PLAN YOUR OWN
Cycling saw a bigger boom during the pandemic than any other time in recent memory. Not even the superhuman Lance Armstrong circus years inspired as many people to get outside on bicycles. But like that era, many are now aspiring to take their cycling to a new level, improve their fitness, and maybe get a taste of what it’s like for the pros at spring training camps.
Spring cycling getaways have been popular in certain circles for years. They are a fabulous way to kickstart the pedaling season and maybe give winter whitened skin a chance to soak up some vitamin D. And while there is no shortage of tour organizers offering curated packages of accommodations, gourmet cuisine, and personal pampering options, planning your own cycling sojourn can offer a lot more freedom to tailor your own custom training camp.
You’ll find plenty of benefits to planning your own itinerary. For starters, pick the destinations and routes you most want to ride. Whether it’s coastal vistas in the Canary Islands, sneaking peeks of the pros on Mallorca, or going on a gravel vision quest in the desert southwest, choosing your own adventure means you're in charge. Feel like skipping that big climb, or maybe riding later in the day? Want to indulge a little while longer at your new favorite patisserie? No worries. The days are yours to enjoy as you will.
So part of going your own way is figuring out which way you want to go. Are you setting out to load up on early season road miles, or do you want to find some lonely singletrack to refresh your mountain bike skills? Your riding style, preferred terroir, and cultural elements all come into play here. Dreaming of Sedona red rock adventures is bucket list stuff for some, while others might prefer diving down Côte d'Azur backroads on their way to sipping a coffee in Saint-Tropez.
If you’re going solo, or at least not with a fully catered group, you should check to make sure that your desired destination and riding preferences align with what you want out of your camp. Are there plenty of roads or trails that match your riding preferences? Spend some time poring over Google Maps and Trailforks to get a proper lay of the land. And even if you like loads of big climbs, for example, is there potential for some more mellow rides when you’re feeling a little burnt? Or are there attractions in the area that can offer alternative activities on down days? Taking in sites and culture are maybe the biggest perks pro cyclists enjoy. So if you’re playing pro for a week or two, you should take full advantage and do the same.
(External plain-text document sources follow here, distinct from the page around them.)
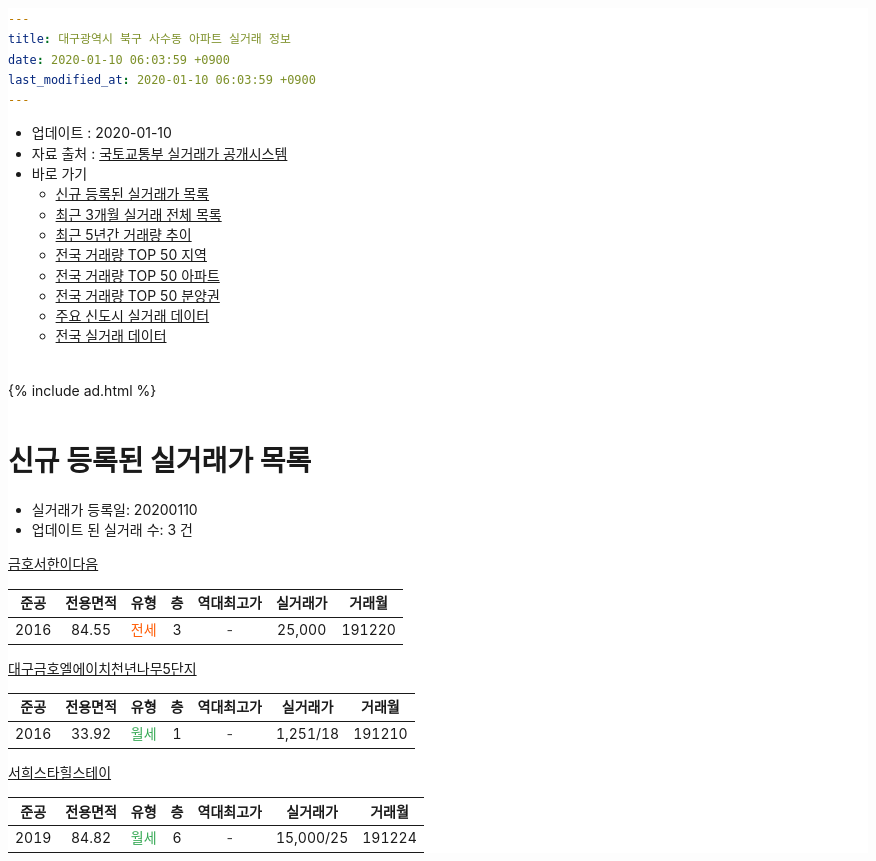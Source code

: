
 ```yaml
---
title: 대구광역시 북구 사수동 아파트 실거래 정보
date: 2020-01-10 06:03:59 +0900
last_modified_at: 2020-01-10 06:03:59 +0900
---
```


* 업데이트 : 2020-01-10
* 자료 출처 : [국토교통부 실거래가 공개시스템](http://rt.molit.go.kr)
* 바로 가기
    * [신규 등록된 실거래가 목록](#신규-등록된-실거래가-목록)
    * [최근 3개월 실거래 전체 목록](#최근-3개월-실거래-전체-목록)
    * [최근 5년간 거래량 추이](#최근-5년간-거래량-추이)
    * [전국 거래량 TOP 50 지역](https://inasie.github.io/apt-trade-info/최근-3개월-전국에서-가장-거래가-많이-발생한-지역)
    * [전국 거래량 TOP 50 아파트](https://inasie.github.io/apt-trade-info/최근-3개월-전국에서-가장-거래가-많이-발생한-아파트)
    * [전국 거래량 TOP 50 분양권](https://inasie.github.io/apt-trade-info/최근-3개월-전국에서-가장-거래가-많이-발생한-분양권)
    * [주요 신도시 실거래 데이터](https://inasie.github.io/apt-trade-info/주요-신도시)
    * [전국 실거래 데이터](https://inasie.github.io/apt-trade-info/전국)
<br>
{% include ad.html %}
<br>

# 신규 등록된 실거래가 목록
* 실거래가 등록일: 20200110
* 업데이트 된 실거래 수: 3 건


[금호서한이다음](https://search.naver.com/search.naver?query=%EB%8C%80%EA%B5%AC%EA%B4%91%EC%97%AD%EC%8B%9C+%EB%B6%81%EA%B5%AC+%EC%82%AC%EC%88%98%EB%8F%99+%EA%B8%88%ED%98%B8%EC%84%9C%ED%95%9C%EC%9D%B4%EB%8B%A4%EC%9D%8C)

|준공|전용면적|유형|층|역대최고가|실거래가|거래월|
|:---:|:---:|:---:|:---:|:---:|:---:|:---:|
|2016|84.55|<span style="color:#ff5a00">전세</span>|3|<span style="color:#444444">-</span>|25,000|191220|

[대구금호엘에이치천년나무5단지](https://search.naver.com/search.naver?query=%EB%8C%80%EA%B5%AC%EA%B4%91%EC%97%AD%EC%8B%9C+%EB%B6%81%EA%B5%AC+%EC%82%AC%EC%88%98%EB%8F%99+%EB%8C%80%EA%B5%AC%EA%B8%88%ED%98%B8%EC%97%98%EC%97%90%EC%9D%B4%EC%B9%98%EC%B2%9C%EB%85%84%EB%82%98%EB%AC%B45%EB%8B%A8%EC%A7%80)

|준공|전용면적|유형|층|역대최고가|실거래가|거래월|
|:---:|:---:|:---:|:---:|:---:|:---:|:---:|
|2016|33.92|<span style="color:#34a853">월세</span>|1|<span style="color:#444444">-</span>|1,251/18|191210|

[서희스타힐스테이](https://search.naver.com/search.naver?query=%EB%8C%80%EA%B5%AC%EA%B4%91%EC%97%AD%EC%8B%9C+%EB%B6%81%EA%B5%AC+%EC%82%AC%EC%88%98%EB%8F%99+%EC%84%9C%ED%9D%AC%EC%8A%A4%ED%83%80%ED%9E%90%EC%8A%A4%ED%85%8C%EC%9D%B4)

|준공|전용면적|유형|층|역대최고가|실거래가|거래월|
|:---:|:---:|:---:|:---:|:---:|:---:|:---:|
|2019|84.82|<span style="color:#34a853">월세</span>|6|<span style="color:#444444">-</span>|15,000/25|191224|
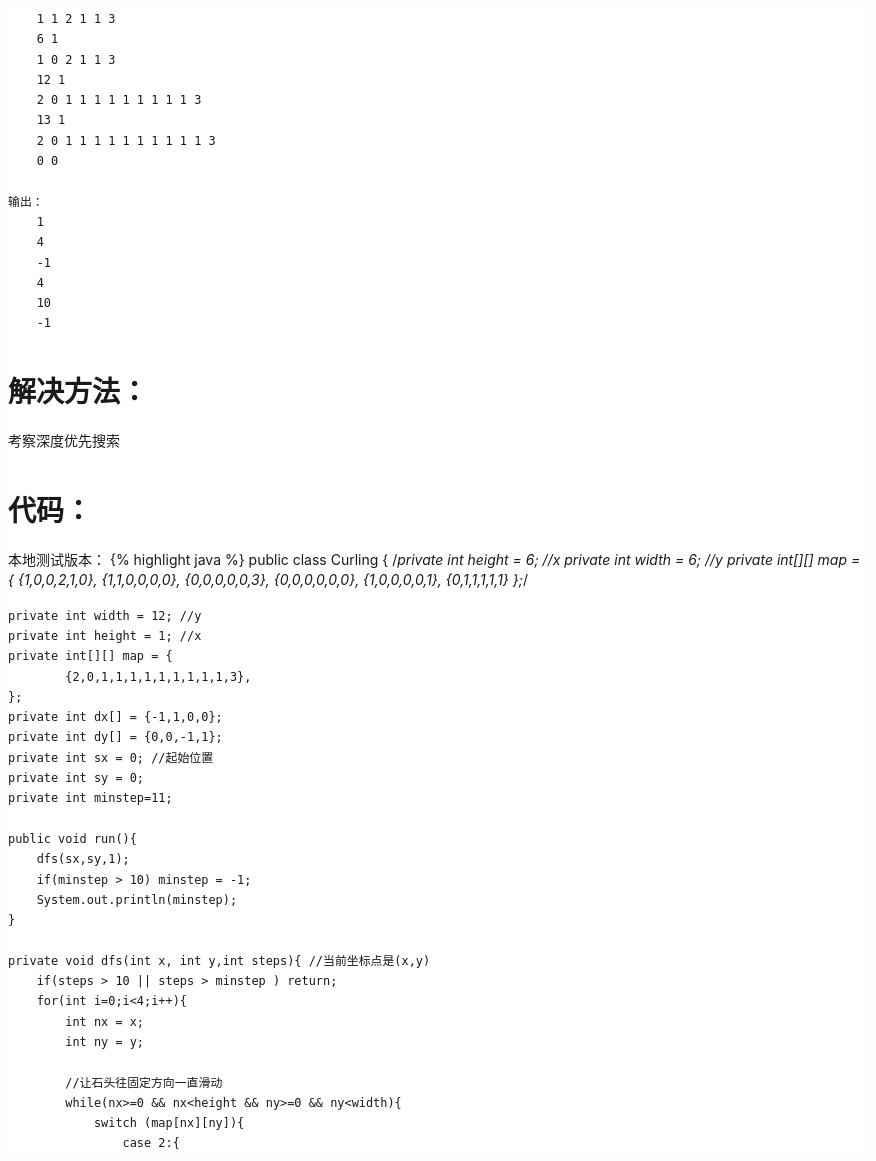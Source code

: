 		1 1 2 1 1 3
		6 1
		1 0 2 1 1 3
		12 1
		2 0 1 1 1 1 1 1 1 1 1 3
		13 1
		2 0 1 1 1 1 1 1 1 1 1 1 3
		0 0

	输出：
		1
		4
		-1
		4
		10
		-1

# 解决方法：

考察深度优先搜索

# 代码：
本地测试版本：
{% highlight java %}
public class Curling {
    /*private int height = 6; //x
    private int width = 6; //y
    private int[][] map = {
        {1,0,0,2,1,0},
        {1,1,0,0,0,0},
        {0,0,0,0,0,3},
        {0,0,0,0,0,0},
        {1,0,0,0,0,1},
        {0,1,1,1,1,1}
    };*/

    private int width = 12; //y
    private int height = 1; //x
    private int[][] map = {
            {2,0,1,1,1,1,1,1,1,1,1,3},
    };
    private int dx[] = {-1,1,0,0};
    private int dy[] = {0,0,-1,1};
    private int sx = 0; //起始位置
    private int sy = 0;
    private int minstep=11;

    public void run(){
        dfs(sx,sy,1);
        if(minstep > 10) minstep = -1;
        System.out.println(minstep);
    }

    private void dfs(int x, int y,int steps){ //当前坐标点是(x,y)
        if(steps > 10 || steps > minstep ) return;
        for(int i=0;i<4;i++){
            int nx = x;
            int ny = y;

            //让石头往固定方向一直滑动
            while(nx>=0 && nx<height && ny>=0 && ny<width){
                switch (map[nx][ny]){
                    case 2:{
Not all destinations are equally accessible. Plenty of cycling cities are served by major airlines. So if you’re heading to a place like Nice or San Diego for your spring break riding, then logistics can be pretty simple. Your biggest hurdle is simply making sure you can pack your bike and gear appropriately to get there. Though you should research ahead of time what your intended airline’s bike baggage policies are to avoid any surprises when you go to check in for your flight.
If you are looking for a more remote and intimate experience, then you’ll likely need to consider additional travel details. Car rental is probably the most convenient way to go, but vehicle selection is worth investigating before you book. Within the US, you’re likely to find plenty of larger options to let you easily stow your packed bike inside with no worries.
This may not be the case in Europe and other regions where the Ford F-150 isn’t the most popular vehicle on the road. The more ‘economy’ size rentals here may mean that you’ll need to unpack your bike to make everything fit. And that also means that you cannot travel with a hard bike travel case. Instead, you’ll need to opt for a bag that can be folded down to take up less space.
Professional cyclists eat a lot. This is because they ride a ton and burn an enormous amount of energy. On your bike getaway, you’ll be riding more than you usually do, so you’ll likely be more hungry than if you were home at your 9 – 5 job.
Listen to your body and eat. As much as some are tempted to try shedding a few preseason pounds, starving yourself during a big week of riding is going to leave you feeling empty. If you’re depleted, you may not be able to ride as much as you had hoped, and ultimately, you won’t enjoy your vacation as much. And isn’t that really why you’re going?
Anyway, the occasional mid-ride café stop is a great energy and morale booster. And besides enjoying a nice break with some local culture, you may just end up savoring a coffee and pastry next to the local pros doing the same thing.